São cinco torres de formato e dimensão variáveis, construídas com tijolo de barro cozido de diferentes colorações e unidas por um percurso geométrico de lajes quadradas. No topo destas torres, rodam lentamente ventiladores eólicos de alumínio, usados em edifícios industriais para renovar o ar sem recurso a motores. E embutidos nas paredes de tijolo, vêem-se cactos, heras e outras plantas. Ligeiramente deslocadas deste complexo central, como se já não fizessem bem parte dele, duas pequenas esculturas, também em tijolo, uma delas com uma muito portuguesa andorinha em cerâmica.

Parque de Vento Opaco em Seis Dobras foi o nome que a artista coreana Haegue Yang deu ao conjunto, inaugurado esta terça-feira nos jardins de Serralves, em diálogo com o museu de Siza Vieira. É a segunda encomenda feita a uma artista internacional, no âmbito do Projecto Sonae/Serralves, para criar uma peça propositadamente para o parque da fundação. A primeira tinha sido à iraniana Nairy Baghramian (radicada em Berlim, tal como Haegue Yang), que em 2014 criou no Porto o conjunto de esculturas Cold Shoulder.

Neste Parque de Vento Opaco em Seis Dobras, a artista coreana utiliza os mesmos materiais a que recorrera em An Opaque Wind, a intervenção escultural ao ar livre que criou no ano passado para a bienal de Sharjah, nos Emirados Árabes Unidos.
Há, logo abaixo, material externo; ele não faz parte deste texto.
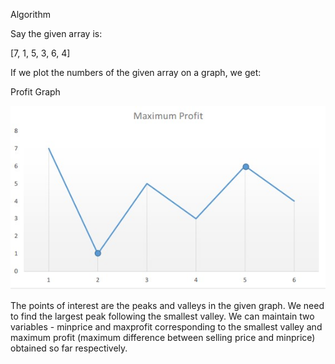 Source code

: Algorithm

Say the given array is:

[7, 1, 5, 3, 6, 4]

If we plot the numbers of the given array on a graph, we get:

Profit Graph

![Max Profit](BuySellStock1-MaxProfit.jpg)

The points of interest are the peaks and valleys in the given graph. 
We need to find the largest peak following the smallest valley. We can maintain two variables - minprice and maxprofit
corresponding to the smallest valley and maximum profit (maximum difference between selling price and minprice) 
obtained so far respectively. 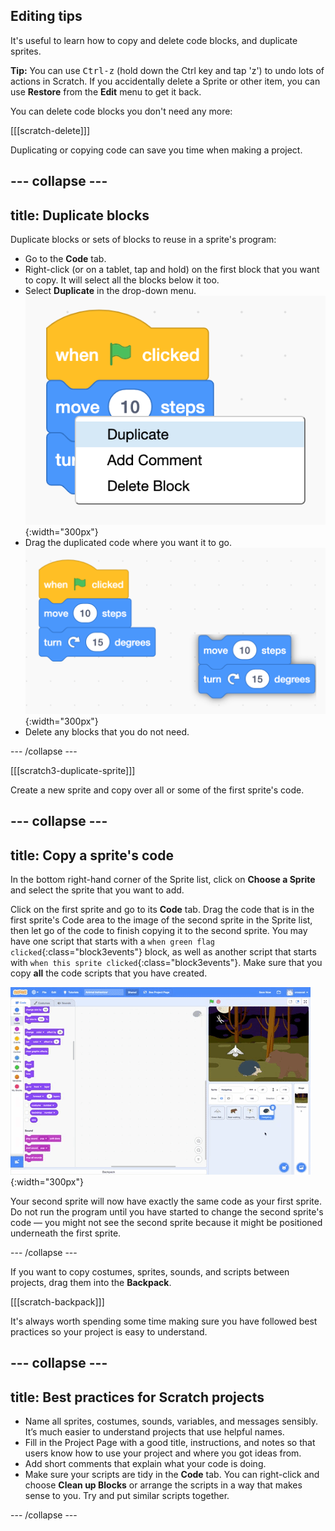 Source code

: ## Editing tips
It's useful to learn how to copy and delete code blocks, and duplicate sprites.

**Tip:** You can use <kbd>Ctrl-z</kbd> (hold down the Ctrl key and tap 'z') to undo lots of actions in Scratch. If you accidentally delete a Sprite or other item, you can use **Restore** from the **Edit** menu to get it back.

You can delete code blocks you don't need any more:

[[[scratch-delete]]]

Duplicating or copying code can save you time when making a project.

--- collapse ---
---
title: Duplicate blocks
---

Duplicate blocks or sets of blocks to reuse in a sprite's program:

* Go to the **Code** tab.
* Right-click (or on a tablet, tap and hold) on the first block that you want to copy. It will select all the blocks below it too.
* Select **Duplicate** in the drop-down menu. ![Selecting 'Duplicate' in the menu.](images/scratchguide-duplicate.png){:width="300px"}
* Drag the duplicated code where you want it to go. ![Moving the duplicated code.](images/scratchguide-drag.png){:width="300px"}
* Delete any blocks that you do not need.

--- /collapse ---

[[[scratch3-duplicate-sprite]]]

Create a new sprite and copy over all or some of the first sprite's code.

--- collapse ---
---
title: Copy a sprite's code
---

In the bottom right-hand corner of the Sprite list, click on **Choose a Sprite** and select the sprite that you want to add.

Click on the first sprite and go to its **Code** tab. Drag the code that is in the first sprite's Code area to the image of the second sprite in the Sprite list, then let go of the code to finish copying it to the second sprite. You may have one script that starts with a `when green flag clicked`{:class="block3events"} block, as well as another script that starts with `when this sprite clicked`{:class="block3events"}. Make sure that you copy **all** the code scripts that you have created.

![Copying code to another sprite.](images/challenge1-sprite-list.gif){:width="300px"}

Your second sprite will now have exactly the same code as your first sprite. Do not run the program until you have started to change the second sprite's code — you might not see the second sprite because it might be positioned underneath the first sprite.

--- /collapse ---

If you want to copy costumes, sprites, sounds, and scripts between projects, drag them into the **Backpack**.

[[[scratch-backpack]]]

It's always worth spending some time making sure you have followed best practices so your project is easy to understand.

--- collapse ---
---
title: Best practices for Scratch projects
---

- Name all sprites, costumes, sounds, variables, and messages sensibly. It’s much easier to understand projects that use helpful names.
- Fill in the Project Page with a good title, instructions, and notes so that users know how to use your project and where you got ideas from.
- Add short comments that explain what your code is doing.
- Make sure your scripts are tidy in the **Code** tab. You can right-click and choose **Clean up Blocks** or arrange the scripts in a way that makes sense to you. Try and put similar scripts together.

--- /collapse ---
E a única ideia que trazia na cabeça quando chegou a Serralves, disse ao PÚBLICO, era justamente a de retomar esses tijolos e ventiladores, com os quais quisera sugerir a reconstituição das sucessivas camadas históricas que foram compondo a civilização humana, incluindo as infraestruturas industriais das nações modernas, mas também essa “comunicação invisível” entre as comunidades de trabalhadores migrantes de várias nações que raramente chegam a conviver umas com as outras nos países onde vão procurar melhores condições de vida.  

Não tinha previsto, por exemplo, usar plantas. “Não conhecia o Porto nem o Parque de Serralves e, para ser franca, vinha com a intenção de fazer uma coisa muito provocadora, crítica, subversiva, mas depois cheguei e vi isto, e pensei que talvez não fosse o sítio certo para fazer algo desse género”, conta. “É um lugar tão pacífico, onde as famílias vêm com as crianças, de modo que comecei a pensar na vegetação, e também na arquitectura do Siza." O arquitecto português é conhecidíssimo na Coreia, garante Haegue Yang. “Quando disse que vinha ao Porto, toda a gente me perguntava se me ia encontrar com o Siza."

A artista vive há mais de 20 anos na Alemanha, primeiro em Frankfurt e agora em Berlim, e dá também aulas de arte em Malmö, na Suécia, mas continua a passar bastante tempo na Coreia, e a inspiração para An Opaque Wind veio-lhe do seu conhecimento, até por razões familiares, das grandes migrações de coreanos que foram trabalhar nos anos 70 para países árabes.

“O meu pai, os meus tios, foram trabalhar para o Médio Oriente, todas as famílias tinham alguém emigrado nessa zona, e também no Norte de África: nos anos 70, tínhamos pouco dinheiro e os árabes, que não gostavam de trabalhar com os ocidentais, iam buscar trabalhadores baratos aos países asiáticos”, diz. Uma realidade que “se repete agora com outras gerações e outros países”. Nos Emirados Árabes Unidos, observa, “os trabalhadores coreanos não comunicavam, por exemplo, com os do Bangladesh, mas o encontro físico dessas comunidades criou entre elas uma relação que é um facto histórico, e a pergunta que me fiz foi: como mostrar essa comunicação invisível, muda, sem provas materiais?”. O vento invisível que faz girar as leves folhas de alumínio dos ventiladores é uma metáfora dessa (in)comunicação.  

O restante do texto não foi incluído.